Pour le moment, nous sommes en plein radicalisme, dont procède le salafisme. Mais c'est de notre faute... Dans les années 1950, nous avons choisi l'alliance stratégique avec les salafistes plutôt qu'avec le républicain Nasser. Par le même processus, nous diabolisons désormais l'Iran - or s'il me fallait choisir d'aller vivre dans ce pays ou en Arabie saoudite, je n'hésiterais pas une seule seconde. C'est un héritage de l'époque où le monde était divisé en deux. Les Américains nous ont entraînés dans une alliance stratégique avec l'Arabie saoudite au moment même où dans le monde musulman s'installaient des « ruptures de représentativité » - bel euphémisme pour désigner les dictatures. Seuls les lieux de culte conservaient une certaine liberté ; nous avons alors fait venir des prêcheurs saoudiens chez nous et, avec eux, l'Islam radical. Et nous continuons à présenter le royaume comme notre seul allié stratégique dans la région ! Notre âme n'est pas à vendre : elle est déjà vendue... Ah, la realpolitik !
Depuis les années 1960, nous avons ghettoïsé ces personnes venues de l'autre côté de la Méditerranée au lieu de les intégrer. Je ne parle pas d'assimilation : je sais ce que veut dire être libanais depuis que je suis français !
On produit de nouvelles idées à n'en plus finir, mais les solutions sont déjà là : nous avons la loi et la Constitution. On parle de déchéance de nationalité, mais il y a l'indignité civique. Les binationaux qui professent ne pas aimer la France, point n'est besoin de les déchoir : ils se sont eux-mêmes déchus.

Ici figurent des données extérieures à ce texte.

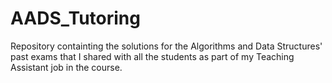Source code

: # AADS_Tutoring
Repository containting the solutions for the Algorithms and Data Structures' past exams that I shared with all the students as part of my Teaching Assistant job in the course.
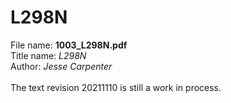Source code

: # L298N 

File name: **1003_L298N.pdf**<br/>
Title name: *L298N*<br/>
Author: *Jesse Carpenter*<br/>
<br/>
The text revision 20211110 is still a work in process.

La rupture a eu lieu à l'école. Il appartient aux maîtres d'instruire et aux parents d'éduquer, mais les parents n'éduquent plus ; on demande alors aux maîtres d'éduquer, et ils n'ont plus le temps d'instruire... d'autant que les parents s'en mêlent. J'ai essuyé de sévères reproches de mes jumelles pour leur avoir dit que le professeur avait toujours raison !
En France, nous formons des imams à l'Institut catholique de Paris : c'est marcher sur la tête ! Formons les agents des collectivités territoriales chargés de la diversité non pas aux religions, mais à leur histoire. On ne saurait aborder le Quattrocento italien sans connaître l'histoire de l'Église, et il en va de même avec le judaïsme et l'Islam. Il est temps de redevenir ce que nous avons toujours été : les meilleurs islamologues et orientalistes au monde. À vous, représentants de la Nation, on ne saurait assigner un devoir d'universalisme, mais nous devons vous donner les moyens d'appréhender les problèmes actuels. Nous sommes en guerre et nous n'en avons pas conscience.